The main driver behind the majority of BPO decisions by healthcare providers is to minimize the strain of healthcare delivery costs…often citing direct labor costs as the key factor. With a growing nursing shortage and historically low unemployment rate, direct labor costs have soared, and providing consistent, 24/7 nurse coverage for varying services and volume levels often results in resource underutilization and a financial burden that the largest and most successful organization struggle to bear. This is why outsourcing nurse triage services makes financial sense. By partnering with an independent medical call center, healthcare providers eliminate productivity fluctuations and significantly reduce the problems associated with underutilized direct labor.
Outsourcing an internal medical call center also delivers many other benefits.
Six Ways Outsourcing Saves Time and Money
By paying only for utilized services on a transactional basis, healthcare providers reduce underutilized services while the outsourced medical call center spreads their operating costs across many clients, allowing individual healthcare organizations to save precious dollars in the following ways.
- Facilities and Equipment
Dedicated facility space and related operational expenditures are needed to operate an in-house call center. Each call center representative minimally requires a workspace that includes a desk, telephony, a computer, and headset. Outsourcing mitigates both the start-up and ongoing costs for these workspaces.
- Employment
Significant costs are incurred with direct hires, and hourly wages are only a small piece. Employment costs also include expenditures for recruitment, onboarding, training, and attrition and replacement of personnel along with any renewable certifications and licensing fees, as are required when maintaining a team of registered nurses. Outsourced call centers have established employment infrastructures and the expertise to ensure appropriate staffing for all client demands, and the costs of the experts are spread among the call center’s entire client base, allowing all clients access to the service levels they need without extra expenditures on human resource and training personnel.
- Management
Partnering with an established medical call center removes the costs associated with day-to-day management of call center medical and administrative staff.

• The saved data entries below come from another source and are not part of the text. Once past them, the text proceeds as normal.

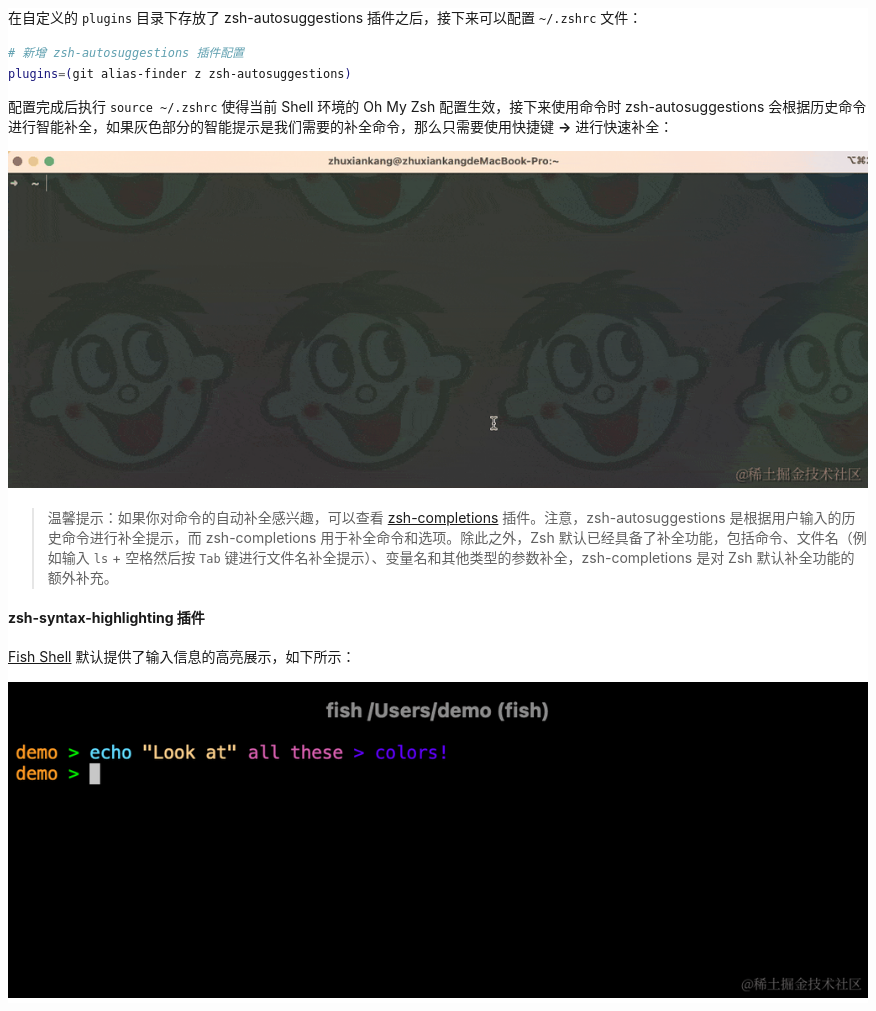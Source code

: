 在自定义的 `plugins` 目录下存放了 zsh-autosuggestions 插件之后，接下来可以配置 `~/.zshrc` 文件：

``` bash
# 新增 zsh-autosuggestions 插件配置
plugins=(git alias-finder z zsh-autosuggestions)
```

配置完成后执行 `source ~/.zshrc` 使得当前 Shell 环境的 Oh My Zsh 配置生效，接下来使用命令时 zsh-autosuggestions 会根据历史命令进行智能补全，如果灰色部分的智能提示是我们需要的补全命令，那么只需要使用快捷键 **→** 进行快速补全：

![录屏2023-11-24 09.27.44.gif](./images/79768acd7008446879dd24394cc680fa.png)

> 温馨提示：如果你对命令的自动补全感兴趣，可以查看 [zsh-completions](https://github.com/zsh-users/zsh-completions) 插件。注意，zsh-autosuggestions 是根据用户输入的历史命令进行补全提示，而 zsh-completions 用于补全命令和选项。除此之外，Zsh 默认已经具备了补全功能，包括命令、文件名（例如输入 `ls` + 空格然后按 `Tab` 键进行文件名补全提示）、变量名和其他类型的参数补全，zsh-completions 是对 Zsh 默认补全功能的额外补充。

#### zsh-syntax-highlighting 插件

[Fish Shell](https://fishshell.com/) 默认提供了输入信息的高亮展示，如下所示：

![image.png](./images/c380751d88e0a6681a1e387dc15db9e9.png)
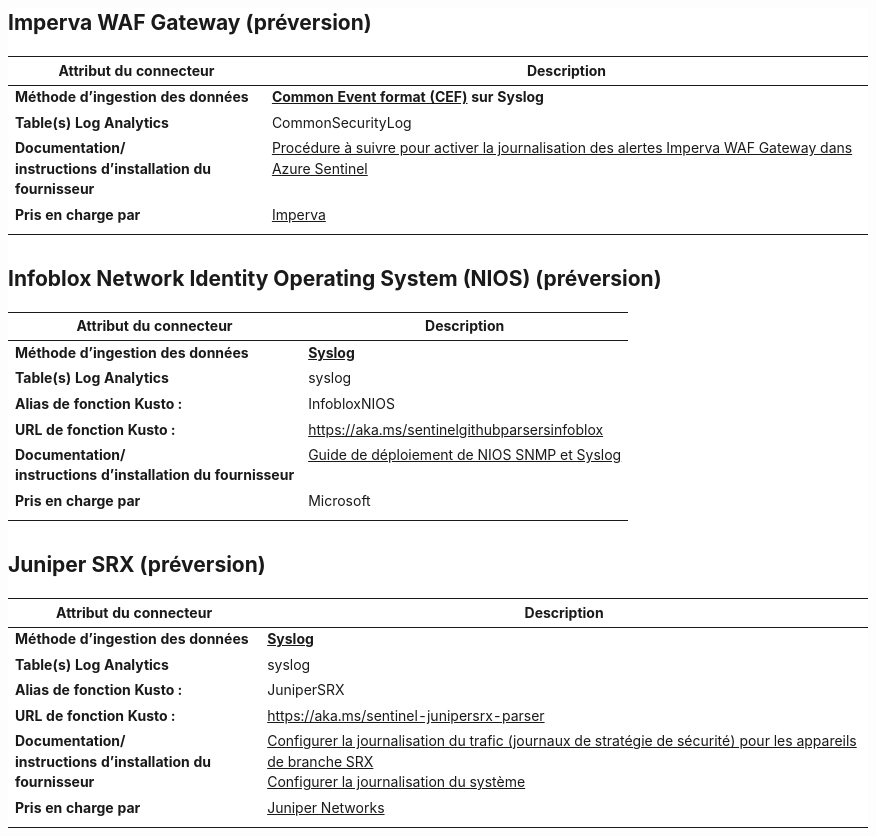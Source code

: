 ## <a name="imperva-waf-gateway-preview"></a>Imperva WAF Gateway (préversion)

| Attribut du connecteur | Description |
| --- | --- |
| **Méthode d’ingestion des données** | **[Common Event format (CEF)](connect-common-event-format.md) sur Syslog** |
| **Table(s) Log Analytics** | CommonSecurityLog |
| **Documentation/<br>instructions d’installation du fournisseur** | [Procédure à suivre pour activer la journalisation des alertes Imperva WAF Gateway dans Azure Sentinel](https://community.imperva.com/blogs/craig-burlingame1/2020/11/13/steps-for-enabling-imperva-waf-gateway-alert) |
| **Pris en charge par** | [Imperva](https://www.imperva.com/support/technical-support/) |
| | |


## <a name="infoblox-network-identity-operating-system-nios-preview"></a>Infoblox Network Identity Operating System (NIOS) (préversion)

| Attribut du connecteur | Description |
| --- | --- |
| **Méthode d’ingestion des données** | [**Syslog**](connect-syslog.md) |
| **Table(s) Log Analytics** | syslog |
| **Alias de fonction Kusto :** | InfobloxNIOS |
| **URL de fonction Kusto :** | https://aka.ms/sentinelgithubparsersinfoblox |
| **Documentation/<br>instructions d’installation du fournisseur** | [Guide de déploiement de NIOS SNMP et Syslog](https://www.infoblox.com/wp-content/uploads/infoblox-deployment-guide-slog-and-snmp-configuration-for-nios.pdf) |
| **Pris en charge par** | Microsoft |
| | |

## <a name="juniper-srx-preview"></a>Juniper SRX (préversion)

| Attribut du connecteur | Description |
| --- | --- |
| **Méthode d’ingestion des données** | [**Syslog**](connect-syslog.md) |
| **Table(s) Log Analytics** | syslog |
| **Alias de fonction Kusto :** | JuniperSRX |
| **URL de fonction Kusto :** | https://aka.ms/sentinel-junipersrx-parser |
| **Documentation/<br>instructions d’installation du fournisseur** | [Configurer la journalisation du trafic (journaux de stratégie de sécurité) pour les appareils de branche SRX](https://kb.juniper.net/InfoCenter/index?page=content&id=KB16509&actp=METADATA)<br>[Configurer la journalisation du système](https://kb.juniper.net/InfoCenter/index?page=content&id=kb16502) |
| **Pris en charge par** | [Juniper Networks](https://support.juniper.net/support/) |
| | |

As specialist service providers, outsourced medical call centers employ managers and staff who have the proven experience needed for top-tier customer service and patient care.
- Technology
Very specialized, state-of-the-art software is required to manage call center workflows and maintain accurate documentation and EMR integration. This technology often includes elaborate data collection and analysis tools that enable organizations to gain valuable insights for process improvement. Healthcare providers who outsource call center services avoid the substantial investment needed for researching, maintaining, managing and updating the complex technological systems required to provide multi-channel solutions.
- Reduced Risk via Quality Review
A Continuous Quality Improvement program and review is crucial to ensuring risk reduction and high-quality service. Specific to crucial measures of call center quality, answer time and first-call resolution are among medical call centers’ highest priorities. Established medical call centers have continuous quality improvement programs are specific to the special tasks required for a healthcare call center along with the monitoring tools, performance assessments, and improvement initiatives needed to ensure client goals and needs are met. To establish quality review and risk assessment programs from scratch takes time and money; however, by choosing an outsourced call center with a high-quality risk assessment and quality improvement program saves the healthcare providers money as well as time.
- Flexibility and Scalability
Along with the other employment cost reductions, an outsourced medical call center manages nurse productivity as call volumes rise and fall, enabling call center staff to work more efficiently and reduce costs-per-call. Most also have the staffing volume to ramp up quickly if and when call volumes spike and to deliver consistent coverage 24/7/365.
Conclusion
The final decision on whether to outsource a medical call center ultimately depends on each organization’s mission and vision. What is right for one provider or group of providers may not be the same as for another group. Outsourcing a medical call center provides obvious ROI on direct labor costs along with significant financial benefits across the operational spectrum.